About this task » Output the data below exactly, images excluded.

Listed entries »
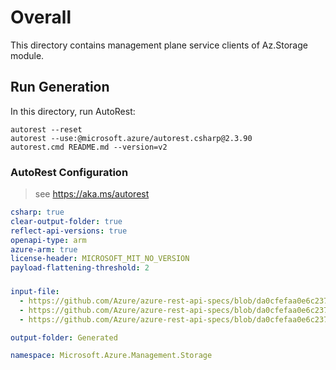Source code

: # Overall
This directory contains management plane service clients of Az.Storage module.

## Run Generation
In this directory, run AutoRest:
```
autorest --reset
autorest --use:@microsoft.azure/autorest.csharp@2.3.90
autorest.cmd README.md --version=v2
```

### AutoRest Configuration
> see https://aka.ms/autorest
``` yaml
csharp: true
clear-output-folder: true
reflect-api-versions: true
openapi-type: arm
azure-arm: true
license-header: MICROSOFT_MIT_NO_VERSION
payload-flattening-threshold: 2
```



###
``` yaml
input-file:
  - https://github.com/Azure/azure-rest-api-specs/blob/da0cfefaa0e6c237e1e3819f1cb2e11d7606878d/specification/storage/resource-manager/Microsoft.Storage/stable/2022-09-01/storage.json
  - https://github.com/Azure/azure-rest-api-specs/blob/da0cfefaa0e6c237e1e3819f1cb2e11d7606878d/specification/storage/resource-manager/Microsoft.Storage/stable/2022-09-01/blob.json
  - https://github.com/Azure/azure-rest-api-specs/blob/da0cfefaa0e6c237e1e3819f1cb2e11d7606878d/specification/storage/resource-manager/Microsoft.Storage/stable/2022-09-01/file.json

output-folder: Generated

namespace: Microsoft.Azure.Management.Storage
```
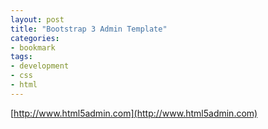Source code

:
 ```yaml
---
layout: post
title: "Bootstrap 3 Admin Template"
categories:
- bookmark
tags:
- development
- css
- html
---
```


[http://www.html5admin.com](http://www.html5admin.com)
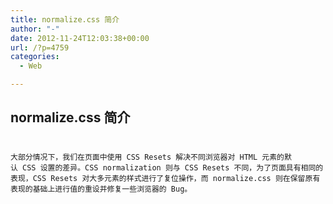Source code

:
 ```yaml
---
title: normalize.css 简介
author: "-"
date: 2012-11-24T12:03:38+00:00
url: /?p=4759
categories:
  - Web

---
```

## normalize.css 简介
# 
  
    大部分情况下，我们在页面中使用 CSS Resets 解决不同浏览器对 HTML 元素的默认 CSS 设置的差异。CSS normalization 则与 CSS Resets 不同，为了页面具有相同的表现，CSS Resets 对大多元素的样式进行了复位操作，而 normalize.css 则在保留原有表现的基础上进行值的重设并修复一些浏览器的 Bug。
  
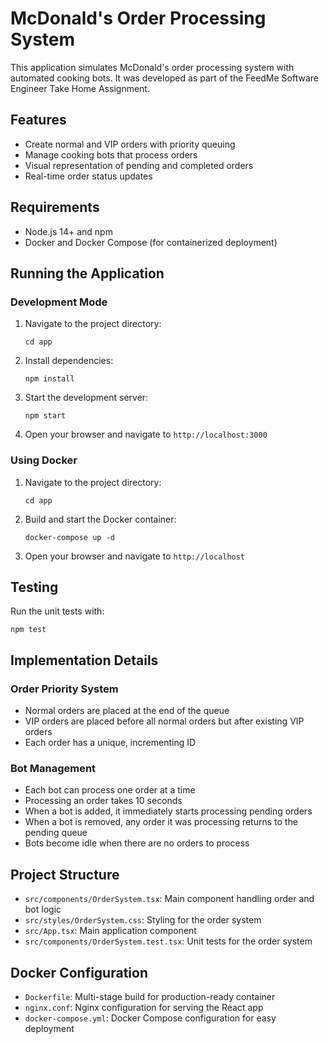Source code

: # McDonald's Order Processing System

This application simulates McDonald's order processing system with automated cooking bots. It was developed as part of the FeedMe Software Engineer Take Home Assignment.

## Features

- Create normal and VIP orders with priority queuing
- Manage cooking bots that process orders
- Visual representation of pending and completed orders
- Real-time order status updates

## Requirements

- Node.js 14+ and npm
- Docker and Docker Compose (for containerized deployment)

## Running the Application

### Development Mode

1. Navigate to the project directory:

   ```
   cd app
   ```

2. Install dependencies:

   ```
   npm install
   ```

3. Start the development server:

   ```
   npm start
   ```

4. Open your browser and navigate to `http://localhost:3000`

### Using Docker

1. Navigate to the project directory:

   ```
   cd app
   ```

2. Build and start the Docker container:

   ```
   docker-compose up -d
   ```

3. Open your browser and navigate to `http://localhost`

## Testing

Run the unit tests with:

```
npm test
```

## Implementation Details

### Order Priority System

- Normal orders are placed at the end of the queue
- VIP orders are placed before all normal orders but after existing VIP orders
- Each order has a unique, incrementing ID

### Bot Management

- Each bot can process one order at a time
- Processing an order takes 10 seconds
- When a bot is added, it immediately starts processing pending orders
- When a bot is removed, any order it was processing returns to the pending queue
- Bots become idle when there are no orders to process

## Project Structure

- `src/components/OrderSystem.tsx`: Main component handling order and bot logic
- `src/styles/OrderSystem.css`: Styling for the order system
- `src/App.tsx`: Main application component
- `src/components/OrderSystem.test.tsx`: Unit tests for the order system

## Docker Configuration

- `Dockerfile`: Multi-stage build for production-ready container
- `nginx.conf`: Nginx configuration for serving the React app
- `docker-compose.yml`: Docker Compose configuration for easy deployment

Problem solution »
Source code

: # Overall
This directory contains management plane service clients of Az.Storage module.

## Run Generation
In this directory, run AutoRest:
```
autorest --reset
autorest --use:@microsoft.azure/autorest.csharp@2.3.90
autorest.cmd README.md --version=v2
```

### AutoRest Configuration
> see https://aka.ms/autorest
``` yaml
csharp: true
clear-output-folder: true
reflect-api-versions: true
openapi-type: arm
azure-arm: true
license-header: MICROSOFT_MIT_NO_VERSION
payload-flattening-threshold: 2
```



###
``` yaml
input-file:
  - https://github.com/Azure/azure-rest-api-specs/blob/da0cfefaa0e6c237e1e3819f1cb2e11d7606878d/specification/storage/resource-manager/Microsoft.Storage/stable/2022-09-01/storage.json
  - https://github.com/Azure/azure-rest-api-specs/blob/da0cfefaa0e6c237e1e3819f1cb2e11d7606878d/specification/storage/resource-manager/Microsoft.Storage/stable/2022-09-01/blob.json
  - https://github.com/Azure/azure-rest-api-specs/blob/da0cfefaa0e6c237e1e3819f1cb2e11d7606878d/specification/storage/resource-manager/Microsoft.Storage/stable/2022-09-01/file.json

output-folder: Generated

namespace: Microsoft.Azure.Management.Storage
```
Source code

:
 ```yaml
---
layout: post
title: "Bootstrap 3 Admin Template"
categories:
- bookmark
tags:
- development
- css
- html
---
```


[http://www.html5admin.com](http://www.html5admin.com)
Source code

:
 ```yaml
---
title: normalize.css 简介
author: "-"
date: 2012-11-24T12:03:38+00:00
url: /?p=4759
categories:
  - Web

---
```

## normalize.css 简介
# 
  
    大部分情况下，我们在页面中使用 CSS Resets 解决不同浏览器对 HTML 元素的默认 CSS 设置的差异。CSS normalization 则与 CSS Resets 不同，为了页面具有相同的表现，CSS Resets 对大多元素的样式进行了复位操作，而 normalize.css 则在保留原有表现的基础上进行值的重设并修复一些浏览器的 Bug。
  
Source code

: # McDonald's Order Processing System

This application simulates McDonald's order processing system with automated cooking bots. It was developed as part of the FeedMe Software Engineer Take Home Assignment.

## Features

- Create normal and VIP orders with priority queuing
- Manage cooking bots that process orders
- Visual representation of pending and completed orders
- Real-time order status updates

## Requirements

- Node.js 14+ and npm
- Docker and Docker Compose (for containerized deployment)

## Running the Application

### Development Mode

1. Navigate to the project directory:

   ```
   cd app
   ```

2. Install dependencies:

   ```
   npm install
   ```

3. Start the development server:

   ```
   npm start
   ```

4. Open your browser and navigate to `http://localhost:3000`

### Using Docker

1. Navigate to the project directory:

   ```
   cd app
   ```

2. Build and start the Docker container:

   ```
   docker-compose up -d
   ```

3. Open your browser and navigate to `http://localhost`

## Testing

Run the unit tests with:

```
npm test
```

## Implementation Details

### Order Priority System

- Normal orders are placed at the end of the queue
- VIP orders are placed before all normal orders but after existing VIP orders
- Each order has a unique, incrementing ID

### Bot Management

- Each bot can process one order at a time
- Processing an order takes 10 seconds
- When a bot is added, it immediately starts processing pending orders
- When a bot is removed, any order it was processing returns to the pending queue
- Bots become idle when there are no orders to process

## Project Structure

- `src/components/OrderSystem.tsx`: Main component handling order and bot logic
- `src/styles/OrderSystem.css`: Styling for the order system
- `src/App.tsx`: Main application component
- `src/components/OrderSystem.test.tsx`: Unit tests for the order system

## Docker Configuration

- `Dockerfile`: Multi-stage build for production-ready container
- `nginx.conf`: Nginx configuration for serving the React app
- `docker-compose.yml`: Docker Compose configuration for easy deployment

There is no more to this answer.